Insights from the Second Erasmus Meeting in Thisted: Biomass Production of Yeast Influenced by the Crabtree and Pasteur Effects
From March 31 to April 4, 2025, the charming town of Thisted in Denmark became a vibrant gathering point for teachers and students from across Europe, all coming together to explore the world of yeast metabolism. This is the second Erasmus meeting in the Thisted Gymnasium, a event under the Erasmus+ framework, focused on a topic crucial for many industries: biomass production in yeast and the critical roles of the Crabtree and Pasteur effects. These two phenomena have far-reaching implications for industrial fermentation processes, from biofuel production to brewing and biotechnology.

The event offered a unique opportunity for collaborative learning, where participants could share knowledge, discuss research, and deepen their understanding of yeast’s metabolic pathways, especially in relation to optimizing them for more sustainable production. The Danish hospitality was heartwarming, with students and teachers from France, Germany, Slovakia, Greece, Poland, the Czech Republic, and Lithuania attending the event. While some students stayed with local host families, others enjoyed their stay in cozy cabins nestled along the beautiful fjord, combining the best of both cultural exchange and a peaceful, scenic atmosphere.
The laboratory internship was instructed by an international mentor team, consisting of students from Denmark, Poland and the Czech Republic. The five workgroups, each consisting of four participants, at least one teacher and two mentors, took on the challenge of exploring how the Crabtree and Pasteur effects impact yeast’s growth, fermentation, and overall productivity.
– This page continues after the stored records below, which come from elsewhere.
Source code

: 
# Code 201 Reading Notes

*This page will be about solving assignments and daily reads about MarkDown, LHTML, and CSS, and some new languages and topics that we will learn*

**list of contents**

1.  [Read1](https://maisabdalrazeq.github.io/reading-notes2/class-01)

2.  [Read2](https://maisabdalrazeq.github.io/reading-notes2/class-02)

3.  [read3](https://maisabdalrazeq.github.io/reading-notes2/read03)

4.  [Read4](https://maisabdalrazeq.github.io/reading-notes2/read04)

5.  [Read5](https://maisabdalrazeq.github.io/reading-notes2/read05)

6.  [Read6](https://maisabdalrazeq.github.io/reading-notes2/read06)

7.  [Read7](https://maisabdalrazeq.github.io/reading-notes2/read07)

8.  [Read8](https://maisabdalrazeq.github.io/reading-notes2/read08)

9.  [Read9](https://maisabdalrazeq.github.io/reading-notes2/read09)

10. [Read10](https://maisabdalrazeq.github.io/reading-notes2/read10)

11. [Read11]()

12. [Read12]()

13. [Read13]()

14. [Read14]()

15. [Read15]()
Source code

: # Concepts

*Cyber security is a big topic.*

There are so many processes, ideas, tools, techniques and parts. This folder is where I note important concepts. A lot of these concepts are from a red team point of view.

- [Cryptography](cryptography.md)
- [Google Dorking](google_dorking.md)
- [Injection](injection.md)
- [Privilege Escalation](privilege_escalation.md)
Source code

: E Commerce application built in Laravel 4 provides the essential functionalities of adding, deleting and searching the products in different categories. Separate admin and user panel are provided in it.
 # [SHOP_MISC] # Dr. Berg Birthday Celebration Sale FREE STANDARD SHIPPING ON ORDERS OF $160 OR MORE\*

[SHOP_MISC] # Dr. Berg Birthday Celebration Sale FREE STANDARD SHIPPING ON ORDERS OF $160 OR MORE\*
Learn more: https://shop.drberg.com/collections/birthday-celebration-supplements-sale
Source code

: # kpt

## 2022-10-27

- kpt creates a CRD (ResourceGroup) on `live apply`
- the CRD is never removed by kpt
The experiments for this meeting where a preparation for the next meeting in Brno, Czech Republic. The experiment focused on understanding how yeast produces biomass under different conditions: anaerobic or aerobic? Glucose, starch, maltose or fructose? The scientific question was: “What is the best way to produce yeast”. During the first few days, all participants received an introduction to yeast biology and learned basic laboratory techniques—such as precise pipetting, working with a photometer, and measuring optical density, ethanol, and glucose. A special highlight of the program was the lecture by Per Halkjær Nielsen from Aalborg University on Wednesday. He explained the role of bacteria in biotechnology.

Besides the practical execution of the experiments, background information about the experiments was presented by international mentor teams. The work groups also evaluated their results and presented them to the audience. These presentations revealed significant differences between Ethanol, Glucose and Optical Density Values.
To figure out the best student out of all, the students were challenged in a multiple-choice exam at the end of the meeting. The top three participants received a project certificate, and the best student was given a special reward. Konrad from Poland was the best student of the mentor team. Additionally, from Czech Republic, Štěpán achieved the highest score out of the non-mentors.

Furthermore, the students did an excursion to Aarhus and visited the Moesgaard and ARoS museum. In Moesgaard we experienced the people of the past, human development, based on the latest researches and technologies. Afterwards they got free time to explore the city. On the last day we took a peaceful walk along the beach by the North Sea. It was a perfect way to unwind and bond as a group, creating beautiful memories that would stay with us long after the event had ended.
The meeting ended with a final celebration at school which included dinner and a diashow of the highlights of the week. We hope to see each other again in the next meeting in Brno in Czech Republic.